BRIEF DESCRIPTION OF THE DRAWINGS
FIG. 1 is a graph depicting load (%) versus running time (hours) for the common rail diesel injector nozzle fouling test cycle from Example 1.
FIG. 2 is a graph depicting change in normalized fuel volume flow (%) versus running time (hours) for different test fuels.
FIG. 3 is a graph depicting change in engine power (%) versus running time (hours) for different test fuels.
FIG. 4 is a graph depicting relative fouling behavior (%) versus % GTL in blend (v/v) and fuel blend density (g.cm−3) in the blend of Example 1, wherein prior art fouling behavior values for an indirectly injected engine test are plotted alongside the results from Example 1.
FIG. 5 is a graph depicting load (%) versus running time (hours) for a modified common rail diesel injector nozzle fouling test cycle from Example 2.
FIG. 6 is a graph depicting relative fouling behavior (%) versus % GTL in blend (v/v) and fuel blend density (g.cm−3) for a range of blends of EN590 diesel (crude-derived) and GTL diesel as in Example 2.
DETAILED DESCRIPTION OF THE INVENTION
The diesel fuel composition used in the present invention will comprise at least two middle distillate components derived from different sources. Such distillate fuels typically boil within the range of from 110° C. to 500° C., e.g. 150° C. to 400° C.
Suitable Blend Components
The diesel fuel composition will comprise a blend of:
-
- a highly paraffinic distillate fuel
and at least one of:
- a petroleum-derived atmospheric distillate or vacuum distillate, cracked gas oil, or a blend in any proportion of straight run and refinery streams such as thermally and/or catalytically cracked and hydro-cracked distillates;
- a renewable fuel such as, but not limited to, a biofuel composition or biodiesel composition. The renewable fuel blendstock may comprise a first generation biodiesel. First generation biodiesel typically contains esters of, for example, vegetable oils, animal fats and used cooking fats that are obtained by reaction with an alcohol, usually a mono-alcohol, in the presence of a catalyst.
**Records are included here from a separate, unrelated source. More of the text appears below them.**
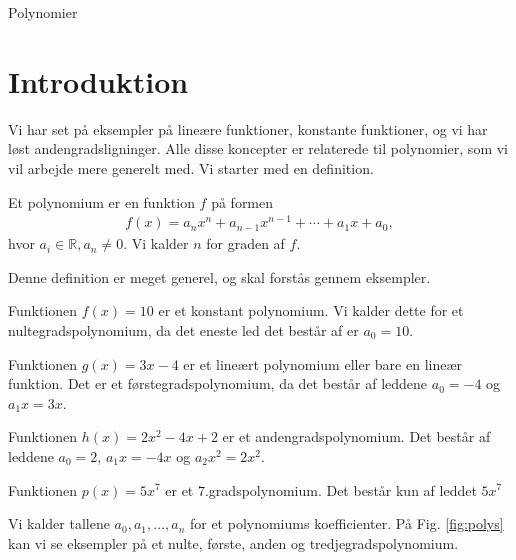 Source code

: \begin{center}
\Huge
Polynomier
\end{center}
\section*{Introduktion}

Vi har set på eksempler på lineære funktioner, konstante funktioner, og vi har løst andengradsligninger. Alle disse koncepter er relaterede til polynomier, som vi vil arbejde mere generelt med. Vi starter med en definition.
\begin{defn}
Et polynomium er en funktion $f$ på formen
\begin{align*}
f(x) = a_nx^n+a_{n-1}x^{n-1}+\cdots+a_1 x + a_0,
\end{align*}
hvor $a_i \in \mathbb{R}, a_n \neq 0$. Vi kalder $n$ for graden af $f$. 
\end{defn}
Denne definition er meget generel, og skal forstås gennem eksempler. 
\begin{exa}
Funktionen $f(x) = 10$ er et konstant polynomium. Vi kalder dette for et nultegradspolynomium, da det eneste led det består af er $a_0=10$. 
\end{exa}
\begin{exa}
Funktionen $g(x) = 3x-4$  er et lineært polynomium eller bare en lineær funktion. Det er et førstegradspolynomium, da det består af leddene $a_0 = -4$ og $a_1x = 3x$. 
\end{exa}
\begin{exa}
Funktionen $h(x) = 2x^2-4x+2$ er et andengradspolynomium. Det består af leddene $a_0 = 2$, $a_1x = -4x$ og $a_2x^2 = 2x^2$.
\end{exa}
\begin{exa}
Funktionen $p(x) = 5x^7$ er et 7.gradspolynomium. Det består kun af leddet $5x^7$
\end{exa}
Vi kalder tallene $a_0,a_1,\hdots,a_n$ for et polynomiums koefficienter. På Fig. \ref{fig:polys} kan vi se eksempler på et nulte, første, anden og tredjegradspolynomium.

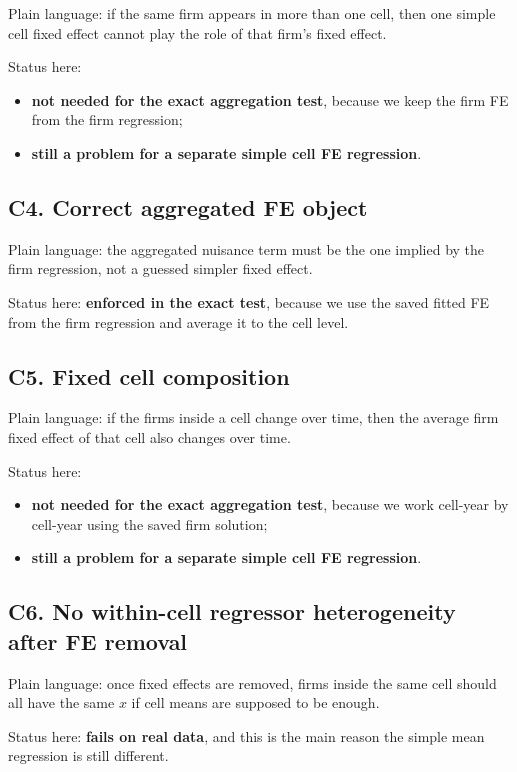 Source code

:\documentclass[11pt]{article}
\begin{document}
Plain language: if the same firm appears in more than one cell, then one simple cell fixed effect cannot play the role of that firm's fixed effect.

Status here:
\begin{itemize}
  \item \textbf{not needed for the exact aggregation test}, because we keep the firm FE from the firm regression;
  \item \textbf{still a problem for a separate simple cell FE regression}.
\end{itemize}

\subsection*{C4. Correct aggregated FE object}

Plain language: the aggregated nuisance term must be the one implied by the firm regression, not a guessed simpler fixed effect.

Status here: \textbf{enforced in the exact test}, because we use the saved fitted FE from the firm regression and average it to the cell level.

\subsection*{C5. Fixed cell composition}

Plain language: if the firms inside a cell change over time, then the average firm fixed effect of that cell also changes over time.

Status here:
\begin{itemize}
  \item \textbf{not needed for the exact aggregation test}, because we work cell-year by cell-year using the saved firm solution;
  \item \textbf{still a problem for a separate simple cell FE regression}.
\end{itemize}

\subsection*{C6. No within-cell regressor heterogeneity after FE removal}

Plain language: once fixed effects are removed, firms inside the same cell should all have the same $x$ if cell means are supposed to be enough.

Status here: \textbf{fails on real data}, and this is the main reason the simple mean regression is still different.
\end{document}
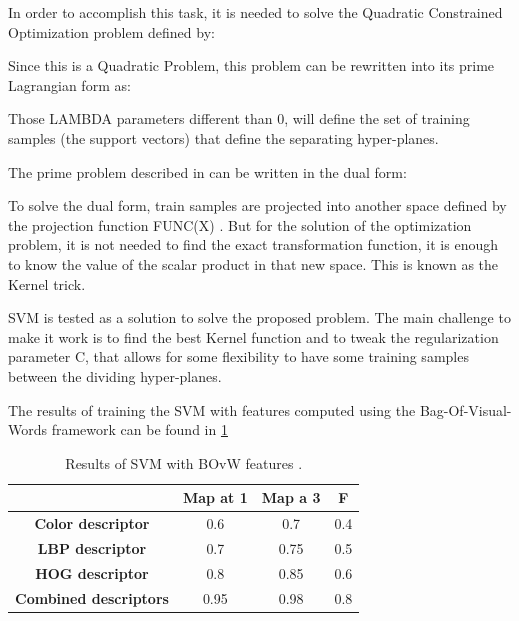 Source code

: \documentclass[runningheads]{llncs}
\begin{document}
In order to accomplish this task, it is needed to solve the Quadratic Constrained Optimization problem defined by: 

Since this is a Quadratic Problem, this problem can be rewritten into its prime Lagrangian form as:

Those LAMBDA parameters  different than 0, will define the set of training samples (the support vectors) that define the separating hyper-planes.

The prime problem described in  can be written in the dual form:

To solve the dual form, train samples are projected into another space defined by the projection function FUNC(X) . But for the solution of the optimization problem, it is not needed to find the exact transformation function, it is enough to know the value of the scalar product in that new space. This is known as the Kernel trick. 

SVM is tested as a solution to solve the proposed problem. The main challenge to make it work is to find the best Kernel function and to tweak the regularization parameter C, that allows for some flexibility to have some training samples between the dividing hyper-planes.

The results of training the SVM with features computed using the Bag-Of-Visual-Words framework can be found in \ref{SVMResults}

\begin{table}[ht!]
\caption{Results of SVM with BOvW features .}
\begin{center}
\begin{tabular}{ | c | c | c | c | }
\hline
 & \textbf{Map at 1} & \textbf{Map a 3} & \textbf{F} \\ 
 \hline
 \textbf{Color descriptor} & 0.6 & 0.7 & 0.4 \\  
 \hline
 \textbf{LBP descriptor} & 0.7 & 0.75 & 0.5 \\ 
 \hline
 \textbf{HOG descriptor} & 0.8 & 0.85 & 0.6 \\  
 \hline
 \textbf{Combined descriptors} & 0.95 & 0.98 & 0.8 \\  
 \hline
\end{tabular}
\label{SVMResults}
\end{center}
\end{table}
\end{document}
The highly paraffinic distillate fuel may be:
-
- a Fischer-Tropsch process derived fuel such as those described as GTL (gas-to-liquid) fuels, CTL (coal-to-liquid) fuels, OTL (oil sands-to-liquid) and BTL (biomass to liquid) and/or
- a renewable hydrogenated vegetable oil (HVO) suitable for use as a distillate fuel.
The highly paraffinic distillate fuel is characterised by having:
-
- a paraffinic hydrocarbon content of at least 70 weight %
- an aromatic content of less than 0.1 weight %
- an sulphur content of less than 10 ppm
It may further have a cetane number greater than 70.
The FT process is used industrially to convert synthesis gas, derived from coal, natural gas, biomass or heavy oil streams, into hydrocarbons ranging from methane to species with molecular masses above 1400.
While the main products are linear paraffinic materials, other species such as branched paraffins, olefins and oxygenated components form part of the product slate. The exact product slate depends on reactor configuration, operating conditions and the catalyst that is employed, as is evident from e. g. Catal. Rev.—Sci. Eng., 23 (1 & 2), 265-278 (1981).
Preferred reactors for the production of heavier hydrocarbons are slurry bed or tubular fixed bed reactors, while operating conditions are preferably in the range of 160 C-280 C, in some cases 210260 C, and 18-50 Bar, in some cases 20-30 bar.
Preferred active metals in the catalyst comprise iron, ruthenium or cobalt. While each catalyst will give its own unique product slate, in all cases the product slate contains some waxy, highly paraffinic material which needs to be further upgraded into usable products. The FT products can be converted into a range of final products, such as middle distillates, gasoline, solvents, lube oil bases, etc. Such conversion, which usually consists of a range of processes such as hydrocracking, hydrotreatment and distillation, can be termed a FT work-up process.
The FT work-up process of this invention uses a feed stream consisting of C5 and higher hydrocarbons derived from a FT process. This feed is separated into at least two individual fractions, a heavier and at least one lighter fraction. The heavier fraction, also referred to as wax, contains a considerable amount of hydrocarbon material, which boils higher than the normal diesel range. If we consider a typical diesel boiling range of 160-370 C, it means that all material heavier than 370 C needs to be converted into lighter materials by means of a catalytic process often referred to as hydroprocessing, for example, hydrocracking.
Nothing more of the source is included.